■ WORK REQUIRED ■
The answer must be every line from the listing that holds the string "number".

■ DATA SHOWN ■
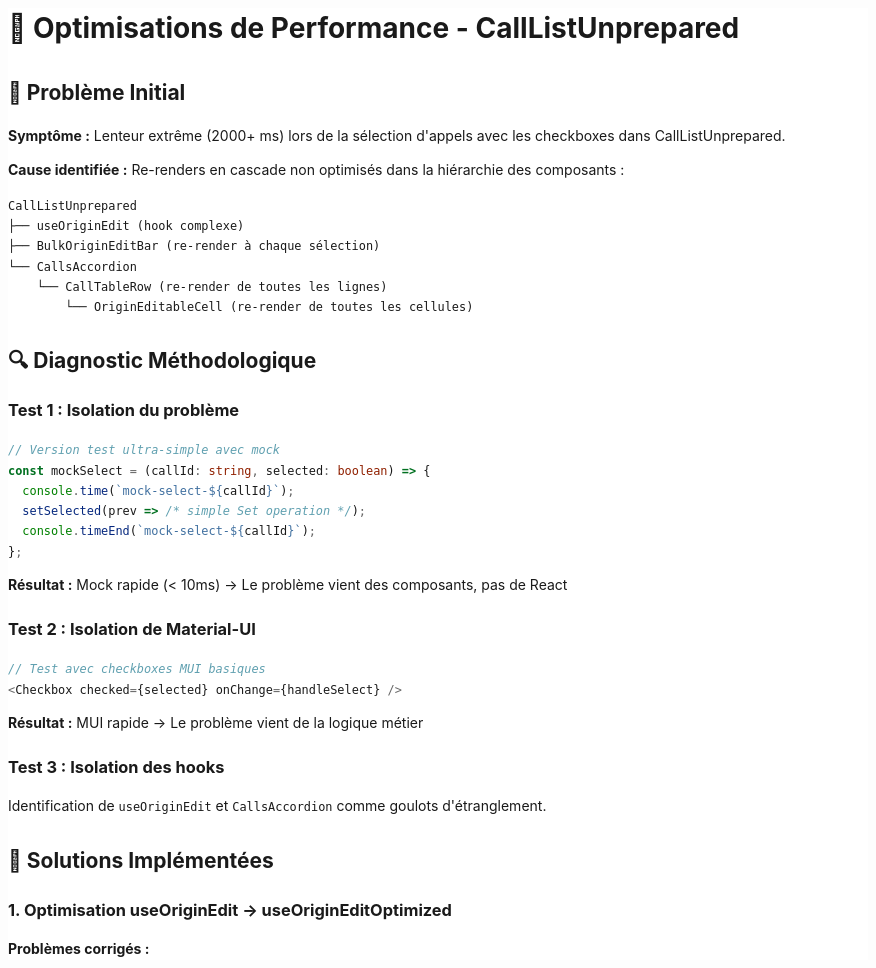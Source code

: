 # 🚀 Optimisations de Performance - CallListUnprepared

## 🐌 **Problème Initial**

**Symptôme :** Lenteur extrême (2000+ ms) lors de la sélection d'appels avec les checkboxes dans CallListUnprepared.

**Cause identifiée :** Re-renders en cascade non optimisés dans la hiérarchie des composants :

```
CallListUnprepared
├── useOriginEdit (hook complexe)
├── BulkOriginEditBar (re-render à chaque sélection)
└── CallsAccordion
    └── CallTableRow (re-render de toutes les lignes)
        └── OriginEditableCell (re-render de toutes les cellules)
```

## 🔍 **Diagnostic Méthodologique**

### **Test 1 : Isolation du problème**

```typescript
// Version test ultra-simple avec mock
const mockSelect = (callId: string, selected: boolean) => {
  console.time(`mock-select-${callId}`);
  setSelected(prev => /* simple Set operation */);
  console.timeEnd(`mock-select-${callId}`);
};
```

**Résultat :** Mock rapide (< 10ms) → Le problème vient des composants, pas de React

### **Test 2 : Isolation de Material-UI**

```typescript
// Test avec checkboxes MUI basiques
<Checkbox checked={selected} onChange={handleSelect} />
```

**Résultat :** MUI rapide → Le problème vient de la logique métier

### **Test 3 : Isolation des hooks**

Identification de `useOriginEdit` et `CallsAccordion` comme goulots d'étranglement.

## 🚀 **Solutions Implémentées**

### **1. Optimisation useOriginEdit → useOriginEditOptimized**

**Problèmes corrigés :**
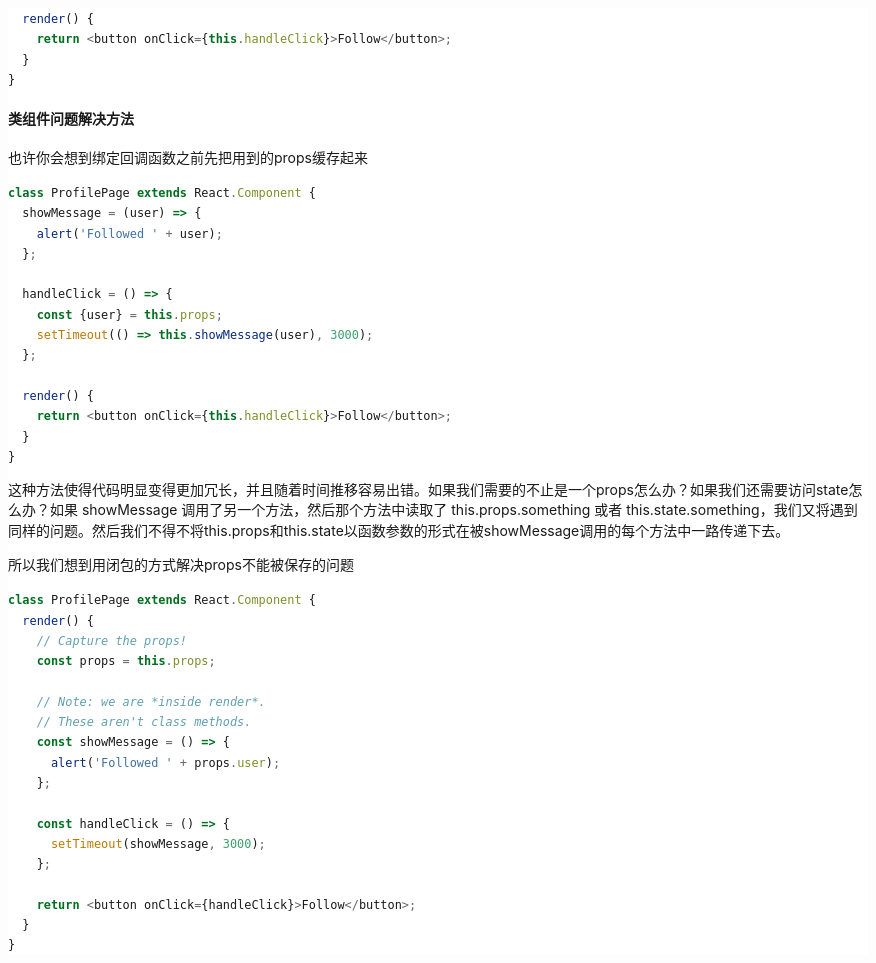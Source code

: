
 ```javascript
  render() {
    return <button onClick={this.handleClick}>Follow</button>;
  }
}
```

#### 类组件问题解决方法

也许你会想到绑定回调函数之前先把用到的props缓存起来

```javascript
class ProfilePage extends React.Component {
  showMessage = (user) => {
    alert('Followed ' + user);
  };

  handleClick = () => {
    const {user} = this.props;
    setTimeout(() => this.showMessage(user), 3000);
  };

  render() {
    return <button onClick={this.handleClick}>Follow</button>;
  }
}
```

这种方法使得代码明显变得更加冗长，并且随着时间推移容易出错。如果我们需要的不止是一个props怎么办？如果我们还需要访问state怎么办？如果 showMessage 调用了另一个方法，然后那个方法中读取了 this.props.something 或者 this.state.something，我们又将遇到同样的问题。然后我们不得不将this.props和this.state以函数参数的形式在被showMessage调用的每个方法中一路传递下去。

所以我们想到用闭包的方式解决props不能被保存的问题

```javascript
class ProfilePage extends React.Component {
  render() {
    // Capture the props!
    const props = this.props;

    // Note: we are *inside render*.
    // These aren't class methods.
    const showMessage = () => {
      alert('Followed ' + props.user);
    };

    const handleClick = () => {
      setTimeout(showMessage, 3000);
    };

    return <button onClick={handleClick}>Follow</button>;
  }
}
```
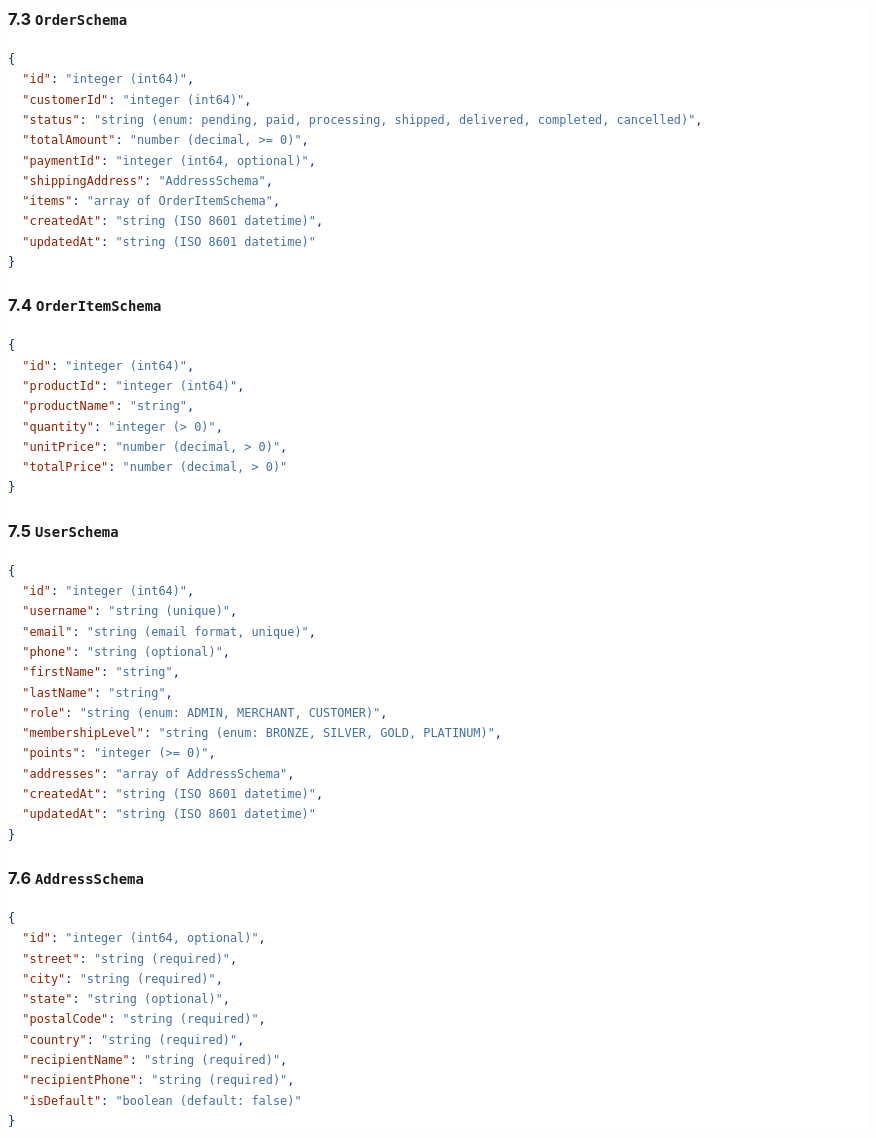 ### 7.3 `OrderSchema`
```json
{
  "id": "integer (int64)",
  "customerId": "integer (int64)",
  "status": "string (enum: pending, paid, processing, shipped, delivered, completed, cancelled)",
  "totalAmount": "number (decimal, >= 0)",
  "paymentId": "integer (int64, optional)",
  "shippingAddress": "AddressSchema",
  "items": "array of OrderItemSchema",
  "createdAt": "string (ISO 8601 datetime)",
  "updatedAt": "string (ISO 8601 datetime)"
}
```

### 7.4 `OrderItemSchema`
```json
{
  "id": "integer (int64)",
  "productId": "integer (int64)",
  "productName": "string",
  "quantity": "integer (> 0)",
  "unitPrice": "number (decimal, > 0)",
  "totalPrice": "number (decimal, > 0)"
}
```

### 7.5 `UserSchema`
```json
{
  "id": "integer (int64)",
  "username": "string (unique)",
  "email": "string (email format, unique)",
  "phone": "string (optional)",
  "firstName": "string",
  "lastName": "string",
  "role": "string (enum: ADMIN, MERCHANT, CUSTOMER)",
  "membershipLevel": "string (enum: BRONZE, SILVER, GOLD, PLATINUM)",
  "points": "integer (>= 0)",
  "addresses": "array of AddressSchema",
  "createdAt": "string (ISO 8601 datetime)",
  "updatedAt": "string (ISO 8601 datetime)"
}
```

### 7.6 `AddressSchema`
```json
{
  "id": "integer (int64, optional)",
  "street": "string (required)",
  "city": "string (required)",
  "state": "string (optional)",
  "postalCode": "string (required)",
  "country": "string (required)",
  "recipientName": "string (required)",
  "recipientPhone": "string (required)",
  "isDefault": "boolean (default: false)"
}
```
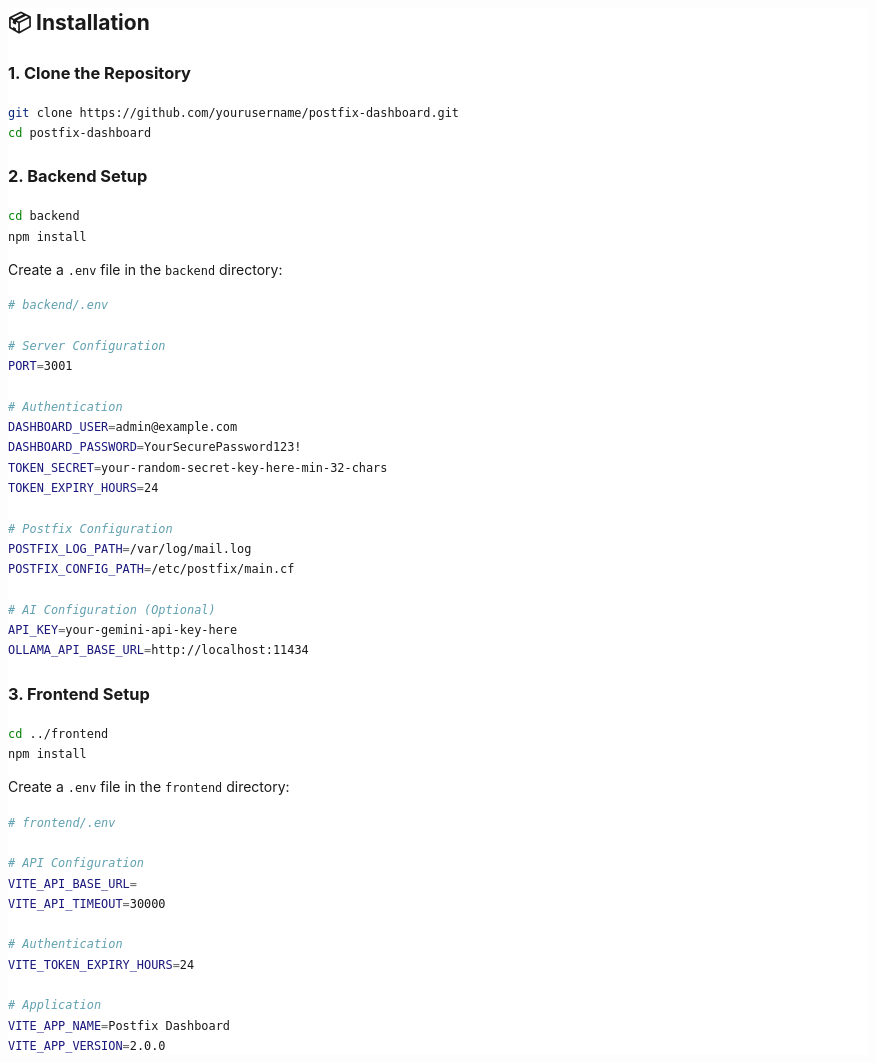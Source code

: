 ## 📦 Installation

### 1. Clone the Repository

```bash
git clone https://github.com/yourusername/postfix-dashboard.git
cd postfix-dashboard
```

### 2. Backend Setup

```bash
cd backend
npm install
```

Create a `.env` file in the `backend` directory:

```bash
# backend/.env

# Server Configuration
PORT=3001

# Authentication
DASHBOARD_USER=admin@example.com
DASHBOARD_PASSWORD=YourSecurePassword123!
TOKEN_SECRET=your-random-secret-key-here-min-32-chars
TOKEN_EXPIRY_HOURS=24

# Postfix Configuration
POSTFIX_LOG_PATH=/var/log/mail.log
POSTFIX_CONFIG_PATH=/etc/postfix/main.cf

# AI Configuration (Optional)
API_KEY=your-gemini-api-key-here
OLLAMA_API_BASE_URL=http://localhost:11434
```

### 3. Frontend Setup

```bash
cd ../frontend
npm install
```

Create a `.env` file in the `frontend` directory:

```bash
# frontend/.env

# API Configuration
VITE_API_BASE_URL=
VITE_API_TIMEOUT=30000

# Authentication
VITE_TOKEN_EXPIRY_HOURS=24

# Application
VITE_APP_NAME=Postfix Dashboard
VITE_APP_VERSION=2.0.0
```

■ SOLVED PROBLEM ■
  "totalAmount": "number (decimal, >= 0)",
  "unitPrice": "number (decimal, > 0)",
  "totalPrice": "number (decimal, > 0)"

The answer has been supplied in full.